The benefits of Hack Week—providing opportunities to collaborate outside of one’s everyday team, giving employees flexibility to improve upon the product, offering ways to stretch beyond comfort zones—are endless. Nanci and Sarah offered five thoughtful tips to teams and companies looking to host their own hack weeks. 

  1. Create dedicated program management and identity. Though our core event has mostly stayed the same throughout the years, having a process that’s driven by a schedule and a set of principles has allowed us to make improvements to our communications, reduce barriers to entry, and increase the ease of participation for a diverse group of participants. For example, we developed a Hack Hub where employees can find hack ideas, explanations on how to join a team, and examples for a great hack. We also have a dedicated visual identity for Hack Week, which has helped to inspire and attract non-R&D employees. 
  2. Be inclusive. It’s not just who gets involved, but how you’re opening the door to them. We’ve enabled employees worldwide to join Hack Week by holding a mostly virtual event that abides by our distributed first principles. This year, we have hackers representing most of our global offices. We’ve also found ways to ensure Hack Week is not just for engineers. Members across many disciplines now engage in Hack Week. We encourage this by spotlighting nontraditional hacks and roles like user researchers, product designers, and music team members so they can see available opportunities. Encouragingly, we’ve found that individuals who join Hack Week are over 50% more likely to do it again. 
  3. Make the themes innovative and inspiring. This year’s theme is “The Future Is . . .” and it builds on a base of big-picture ideas inspired by recommendations from Spotify leaders. We recommend connecting the Hack Week theme back to your company’s core identity and priorities, but it’s also important to make the theme broad enough to allow for creative interpretation. With a powerful theme, people believe they’re setting their own mission. “We want to set the stage for hacks that push boundaries,” Nanci and Sarah noted. 
  4. Step out of your comfort zone. Hack Week is short, leaving many projects left unfinished—and that’s part of the beauty of the week. Goal-setting during Hack Week takes many forms but doesn’t necessarily include completion of the product. Hackers are encouraged to embrace the Spotify value of playfulness and utilize the week to get out of their day-to-day roles. We also recommend connecting and working with individuals outside of one’s direct realm. This really allows Hack Week to be a tool for interpersonal connection as well as a meaningful professional experience. 
  5. Don’t be afraid to bring in outside perspectives. This goes for participants and coordinators. Hack Week is a collaboration between Spotify’s dedicated Hack Week team and Say It Good Studio, a branding and communications studio that created and built Spotify’s Hack Week hub. “We treat Hack Week internally as if it’s an external campaign, keeping track of click-through rates and the like,” explained Sarah. “Having an external partner helps us avoid our biases, maintain good communication, and ensure it’s a more accessible process for everyone in the organization.”

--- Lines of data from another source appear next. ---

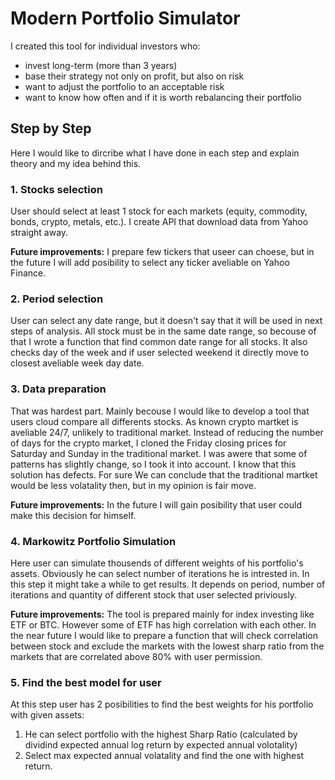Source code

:# Modern Portfolio Simulator

I created this tool for individual investors who:
- invest long-term (more than 3 years)
- base their strategy not only on profit, but also on risk
- want to adjust the portfolio to an acceptable risk
- want to know how often and if it is worth rebalancing their portfolio

## Step by Step
Here I would like to dircribe what I have done in each step and explain theory and my idea behind this.

### 1. Stocks selection
 
User should select at least 1 stock for each markets (equity, commodity, bonds, crypto, metals, etc.). I create API that download data from Yahoo straight away.

**Future improvements:** I prepare few tickers that useer can choese, but in the future I will add posibility to select any ticker aveliable on Yahoo Finance. 
 
### 2. Period selection

User can select any date range, but it doesn't say that it will be used in next steps of analysis. All stock must be in the same date range, so becouse of that I wrote a function that find common date range for all stocks. It also checks day of the week and if user selected weekend it directly move to closest aveliable week day date.

### 3. Data preparation

That was hardest part. Mainly becouse I would like to develop a tool that users cloud compare all differents stocks. As known crypto martket is aveliable 24/7, unlikely to traditional market. Instead of reducing the number of days for the crypto market, I cloned the Friday closing prices for Saturday and Sunday in the traditional market. I was awere that some of patterns has slightly change, so I took it into account. I know that this solution has defects. For sure We can conclude that the traditional martket would be less volatality then, but in my opinion is fair move. 

**Future improvements:** In the future I will gain posibility that user could make this decision for himself. 

### 4. Markowitz Portfolio Simulation

Here user can simulate thousends of different weights of his portfolio's assets. Obviously he can select number of iterations he is intrested in. In this step it might take a while to get results. It depends on period, number of iterations and quantity of different stock that user selected priviously. 

**Future improvements:** The tool is prepared mainly for index investing like ETF or BTC. However some of ETF has high correlation with each other. In the near future I would like to prepare a function that will check correlation between stock and exclude the markets with the lowest sharp ratio from the markets that are correlated above 80% with user permission.

### 5. Find the best model for user

At this step user has 2 posibilities to find the best weights for his portfolio with given assets:

1. He can select portfolio with the highest Sharp Ratio (calculated by dividind expected annual log return by expected annual volotality)
2. Select max expected annual volatality and find the one with highest return. 





















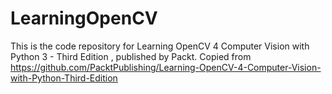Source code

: # LearningOpenCV

This is the code repository for Learning OpenCV 4 Computer Vision with Python 3 - Third Edition , published by Packt.
Copied from https://github.com/PacktPublishing/Learning-OpenCV-4-Computer-Vision-with-Python-Third-Edition
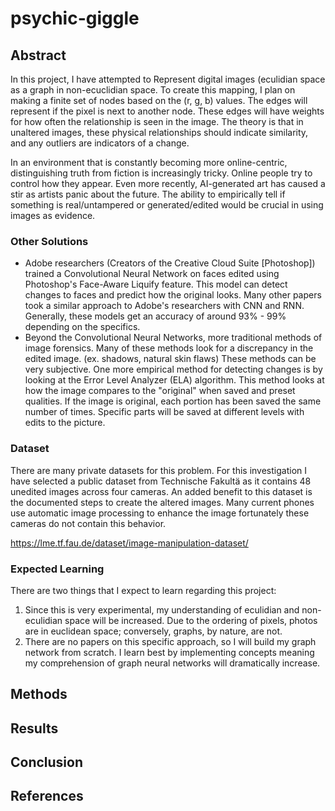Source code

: # psychic-giggle

## Abstract

In this project, I have attempted to Represent digital images (eculidian space as a graph in non-ecuclidian space. To create this mapping, I plan on making a finite set of nodes based on the (r, g, b) values. The edges will represent if the pixel is next to another node. These edges will have weights for how often the relationship is seen in the image. The theory is that in unaltered images, these physical relationships should indicate similarity, and any outliers are indicators of a change.

In an environment that is constantly becoming more online-centric, distinguishing truth from fiction is increasingly tricky. Online people try to control how they appear. Even more recently, AI-generated art has caused a stir as artists panic about the future. The ability to empirically tell if something is real/untampered or generated/edited would be crucial in using images as evidence.


### Other Solutions

- Adobe researchers (Creators of the Creative Cloud Suite [Photoshop]) trained a Convolutional Neural Network on faces edited using Photoshop's Face-Aware Liquify feature. This model can detect changes to faces and predict how the original looks. Many other papers took a similar approach to Adobe's researchers with CNN and RNN. Generally, these models get an accuracy of around 93% - 99% depending on the specifics.
- Beyond the Convolutional Neural Networks, more traditional methods of image forensics. Many of these methods look for a discrepancy in the edited image. (ex. shadows, natural skin flaws) These methods can be very subjective. One more empirical method for detecting changes is by looking at the Error Level Analyzer (ELA) algorithm. This method looks at how the image compares to the "original" when saved and preset qualities. If the image is original, each portion has been saved the same number of times. Specific parts will be saved at different levels with edits to the picture.


### Dataset

There are many private datasets for this problem. For this investigation I have selected a public dataset from Technische Fakultä as it contains 48 unedited images across four cameras. An added benefit to this dataset is the documented steps to create the altered images. Many current phones use automatic image processing to enhance the image fortunately these cameras do not contain this behavior.

https://lme.tf.fau.de/dataset/image-manipulation-dataset/


### Expected Learning
There are two things that I expect to learn regarding this project:
1. Since this is very experimental, my understanding of eculidian and non-eculidian space will be increased. Due to the ordering of pixels, photos are in euclidean space; conversely, graphs, by nature, are not.
2. There are no papers on this specific approach, so I will build my graph network from scratch. I learn best by implementing concepts meaning my comprehension of graph neural networks will dramatically increase.

## Methods


## Results


## Conclusion


## References


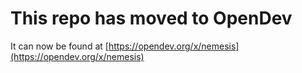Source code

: # This repo has moved to OpenDev

It can now be found at [https://opendev.org/x/nemesis](https://opendev.org/x/nemesis)
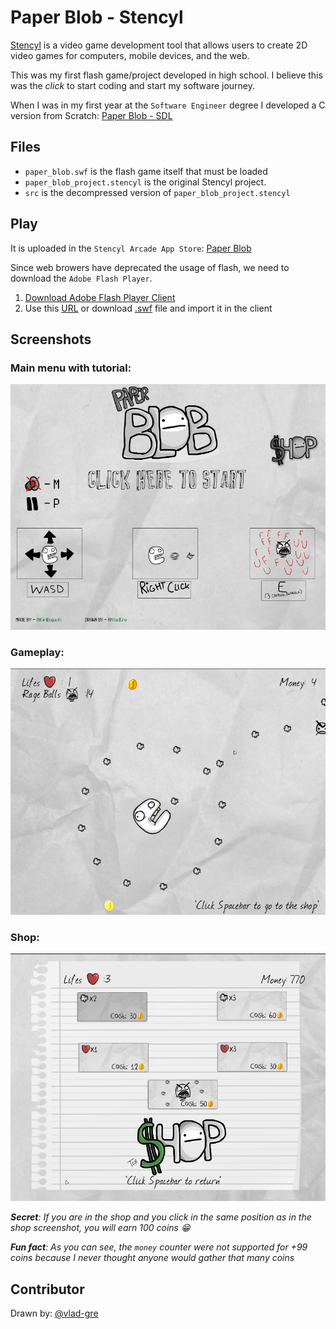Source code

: # Paper Blob - Stencyl

[Stencyl](https://github.com/Stencyl/stencyl-engine) is a video game development tool that allows users to create 2D video games for computers, mobile devices, and the web.

This was my first flash game/project developed in high school. I believe this was the *click* to start coding and start my software journey.

When I was in my first year at the `Software Engineer` degree I developed a C version from Scratch: [Paper Blob - SDL](https://github.com/kyryl-bogach/paper-blob-sdl)

## Files
* `paper_blob.swf` is the flash game itself that must be loaded
* `paper_blob_project.stencyl` is the original Stencyl project.
* `src` is the decompressed version of `paper_blob_project.stencyl`

## Play
It is uploaded in the `Stencyl Arcade App Store`: [Paper Blob](http://www.stencyl.com/game/play/24752)

Since web browers have deprecated the usage of flash, we need to download the `Adobe Flash Player`. 

1. [Download Adobe Flash Player Client](https://www.adobe.com/support/flashplayer/debug_downloads.html)
2. Use this [URL](http://kyryl.bogach.es/paper_blob.swf) or download [.swf](paper_blob.swf) file and import it in the client

## Screenshots
### Main menu with tutorial:
![Main menu](screenshots/main_menu.png)

### Gameplay:
![Gameplay](screenshots/game.png)

### Shop:
![Shop](screenshots/shop.png)

_**Secret**: If you are in the shop and you click in the same position as in the shop screenshot, you will earn 100 coins 😁_

_**Fun fact**: As you can see, the `money` counter were not supported for +99 coins because I never thought anyone would gather that many coins_ 


## Contributor
Drawn by: [@vlad-gre](https://github.com/vlad-gre)
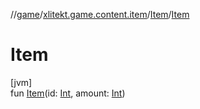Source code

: //[game](../../../index.md)/[xlitekt.game.content.item](../index.md)/[Item](index.md)/[Item](-item.md)

# Item

[jvm]\
fun [Item](-item.md)(id: [Int](https://kotlinlang.org/api/latest/jvm/stdlib/kotlin/-int/index.html), amount: [Int](https://kotlinlang.org/api/latest/jvm/stdlib/kotlin/-int/index.html))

Over the years, we’ve also brought inspirational figures into Hack Week to help our teams get excited about hacking. Notable artists involved in our internal campaign challenged hackers to “make space” ahead of Hack Week 2021 and “make the planet cooler” during Hack Week 2022. 

Like any good project, there’s always room for improvement. “One challenge that we’re still working through is that it’s hard to follow hacks from Hack Week to reality,” Nanci explained. “We began methodically tracking Hack Week projects in 2022 to address this and now use our Skill Exchange as a library to keep a close eye on projects that continue into development.” 

As for what the future of Hack Week at Spotify holds—we’ll leave that to the hackers to determine.